Despite taking CARES Act payroll protection subsidies from the federal government, airlines including Delta, United, and JetBlue have cut worker hours. This means that employees receive less pay, and airlines spend less on payroll, despite requirements not to furlough workers or reduce rates of pay through September 30.

American Airlines CEO Doug Parker said "I was there when we were working on CARES and that wasn't the intent or meaning of it." Parker is right, that wasn't how the CARES Act was supposed to work. Politico has the original language,

provide employees with a guaranteed wage for every workweek that provides each employee continued payments in the amount of 100 percent of the employee's full wages and for the employee' total expected hours per workweek i the event that the employee is terminated, furloughed, experiences a reduction in work hours, or otherwie suffers any loss of such wages during such period;

This worker pay protection language was there and it was removed.
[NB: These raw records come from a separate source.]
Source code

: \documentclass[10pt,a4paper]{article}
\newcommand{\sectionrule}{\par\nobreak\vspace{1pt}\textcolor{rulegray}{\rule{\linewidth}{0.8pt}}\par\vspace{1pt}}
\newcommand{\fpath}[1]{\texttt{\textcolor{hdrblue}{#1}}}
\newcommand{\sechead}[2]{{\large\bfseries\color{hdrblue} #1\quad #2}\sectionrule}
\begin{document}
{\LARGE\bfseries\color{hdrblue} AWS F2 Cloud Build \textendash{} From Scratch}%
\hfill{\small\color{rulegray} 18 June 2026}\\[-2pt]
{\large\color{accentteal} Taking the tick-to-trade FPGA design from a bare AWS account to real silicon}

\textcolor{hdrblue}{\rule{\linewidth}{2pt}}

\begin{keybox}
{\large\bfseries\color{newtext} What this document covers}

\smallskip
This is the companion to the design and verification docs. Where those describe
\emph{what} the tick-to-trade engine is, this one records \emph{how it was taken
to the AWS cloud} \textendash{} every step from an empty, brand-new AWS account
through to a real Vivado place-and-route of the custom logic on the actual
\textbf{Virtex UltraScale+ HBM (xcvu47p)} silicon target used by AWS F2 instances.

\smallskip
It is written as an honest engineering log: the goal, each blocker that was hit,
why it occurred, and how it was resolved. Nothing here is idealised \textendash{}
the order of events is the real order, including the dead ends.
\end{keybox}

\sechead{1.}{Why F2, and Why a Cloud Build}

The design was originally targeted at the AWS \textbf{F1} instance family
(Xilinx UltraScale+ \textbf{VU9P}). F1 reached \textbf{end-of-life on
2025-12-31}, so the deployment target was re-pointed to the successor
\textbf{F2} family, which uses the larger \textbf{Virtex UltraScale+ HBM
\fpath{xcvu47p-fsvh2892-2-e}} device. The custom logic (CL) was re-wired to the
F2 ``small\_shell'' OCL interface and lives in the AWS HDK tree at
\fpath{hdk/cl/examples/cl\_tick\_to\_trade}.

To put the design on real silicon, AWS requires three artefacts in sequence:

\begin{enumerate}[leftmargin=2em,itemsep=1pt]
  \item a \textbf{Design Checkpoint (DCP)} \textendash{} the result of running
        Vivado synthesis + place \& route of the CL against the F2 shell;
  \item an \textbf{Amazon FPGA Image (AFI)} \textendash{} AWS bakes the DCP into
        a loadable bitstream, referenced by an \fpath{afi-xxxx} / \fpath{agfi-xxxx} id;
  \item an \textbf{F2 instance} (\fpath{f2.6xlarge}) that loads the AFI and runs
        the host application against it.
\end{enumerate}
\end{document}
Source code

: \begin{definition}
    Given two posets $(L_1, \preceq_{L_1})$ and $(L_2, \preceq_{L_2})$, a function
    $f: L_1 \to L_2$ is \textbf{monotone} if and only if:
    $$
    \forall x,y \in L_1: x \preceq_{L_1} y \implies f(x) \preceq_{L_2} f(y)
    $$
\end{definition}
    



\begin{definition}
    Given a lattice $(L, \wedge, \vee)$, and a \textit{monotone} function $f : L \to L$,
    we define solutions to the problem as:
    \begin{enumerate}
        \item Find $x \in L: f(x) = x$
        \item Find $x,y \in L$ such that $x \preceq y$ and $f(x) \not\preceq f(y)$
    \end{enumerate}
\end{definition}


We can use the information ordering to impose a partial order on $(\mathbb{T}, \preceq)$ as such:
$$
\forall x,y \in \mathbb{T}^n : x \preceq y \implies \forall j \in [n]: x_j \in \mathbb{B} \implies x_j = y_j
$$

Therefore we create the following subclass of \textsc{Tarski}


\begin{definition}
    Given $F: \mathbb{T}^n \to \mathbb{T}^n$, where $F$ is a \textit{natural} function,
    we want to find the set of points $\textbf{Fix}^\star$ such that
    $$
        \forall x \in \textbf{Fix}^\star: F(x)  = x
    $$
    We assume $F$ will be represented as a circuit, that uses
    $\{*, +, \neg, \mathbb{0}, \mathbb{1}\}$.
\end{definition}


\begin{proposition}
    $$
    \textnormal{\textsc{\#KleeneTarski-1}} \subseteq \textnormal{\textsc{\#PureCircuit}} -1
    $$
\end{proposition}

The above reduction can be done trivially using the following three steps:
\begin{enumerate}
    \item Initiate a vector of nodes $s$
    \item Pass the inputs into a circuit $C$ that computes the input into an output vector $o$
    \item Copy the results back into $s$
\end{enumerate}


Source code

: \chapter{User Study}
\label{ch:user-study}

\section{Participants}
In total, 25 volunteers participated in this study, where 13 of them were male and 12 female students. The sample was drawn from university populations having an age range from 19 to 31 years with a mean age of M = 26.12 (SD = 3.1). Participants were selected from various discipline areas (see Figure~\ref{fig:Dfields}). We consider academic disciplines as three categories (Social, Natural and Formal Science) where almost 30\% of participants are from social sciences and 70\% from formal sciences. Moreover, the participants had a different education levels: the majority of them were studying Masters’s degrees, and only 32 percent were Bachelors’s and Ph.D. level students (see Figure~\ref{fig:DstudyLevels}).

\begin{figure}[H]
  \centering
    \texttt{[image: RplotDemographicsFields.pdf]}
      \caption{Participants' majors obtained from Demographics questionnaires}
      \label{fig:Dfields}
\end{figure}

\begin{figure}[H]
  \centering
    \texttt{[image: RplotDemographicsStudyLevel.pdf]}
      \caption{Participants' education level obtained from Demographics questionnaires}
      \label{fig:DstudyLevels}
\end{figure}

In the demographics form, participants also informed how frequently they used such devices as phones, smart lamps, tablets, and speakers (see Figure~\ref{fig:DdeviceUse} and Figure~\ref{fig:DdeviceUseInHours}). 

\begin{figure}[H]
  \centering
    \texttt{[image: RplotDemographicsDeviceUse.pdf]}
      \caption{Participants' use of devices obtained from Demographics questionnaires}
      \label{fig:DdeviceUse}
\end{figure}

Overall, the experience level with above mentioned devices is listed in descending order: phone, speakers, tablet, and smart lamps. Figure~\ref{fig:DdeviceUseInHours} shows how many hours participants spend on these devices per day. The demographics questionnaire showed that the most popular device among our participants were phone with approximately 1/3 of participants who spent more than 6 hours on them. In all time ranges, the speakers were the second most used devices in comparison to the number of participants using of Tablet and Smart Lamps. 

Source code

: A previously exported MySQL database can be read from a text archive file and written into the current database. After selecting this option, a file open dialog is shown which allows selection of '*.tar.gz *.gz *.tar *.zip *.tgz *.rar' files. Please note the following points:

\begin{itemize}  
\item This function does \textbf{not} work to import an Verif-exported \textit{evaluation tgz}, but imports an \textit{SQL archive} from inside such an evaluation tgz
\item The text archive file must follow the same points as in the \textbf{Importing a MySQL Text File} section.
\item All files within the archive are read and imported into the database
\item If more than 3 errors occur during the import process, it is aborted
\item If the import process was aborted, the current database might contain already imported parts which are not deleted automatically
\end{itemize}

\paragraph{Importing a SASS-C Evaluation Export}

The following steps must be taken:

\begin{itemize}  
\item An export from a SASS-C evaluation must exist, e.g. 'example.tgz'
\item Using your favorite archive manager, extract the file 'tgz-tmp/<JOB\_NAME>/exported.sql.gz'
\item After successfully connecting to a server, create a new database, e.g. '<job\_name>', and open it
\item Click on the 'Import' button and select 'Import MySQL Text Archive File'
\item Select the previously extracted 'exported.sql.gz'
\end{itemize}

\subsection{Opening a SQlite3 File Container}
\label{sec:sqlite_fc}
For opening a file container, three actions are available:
I had previously suggested it was possible that merely inartful or rushed legislative drafting could have created the loophole that allowed airlines to reduce worker hours, and spend less on wages, even though they took CARES Act payroll subsidies.

I assumed that wasn't the case - that the sausage got made with the airlines in the room, so it's not surprising that they managed to get language allowing them to take the money and use some of it to put their shareholders in a better position. And this is the smoking gun. The language didn't allow them to do this, and they got it changed. They knew exactly what they were doing.

Airline bailouts were sold on the basis that they fully protected workers at the airlines, not just just workers wouldn't be laid off. Had airlines been transparent about the changes they would make after receiving the money it never would have passed.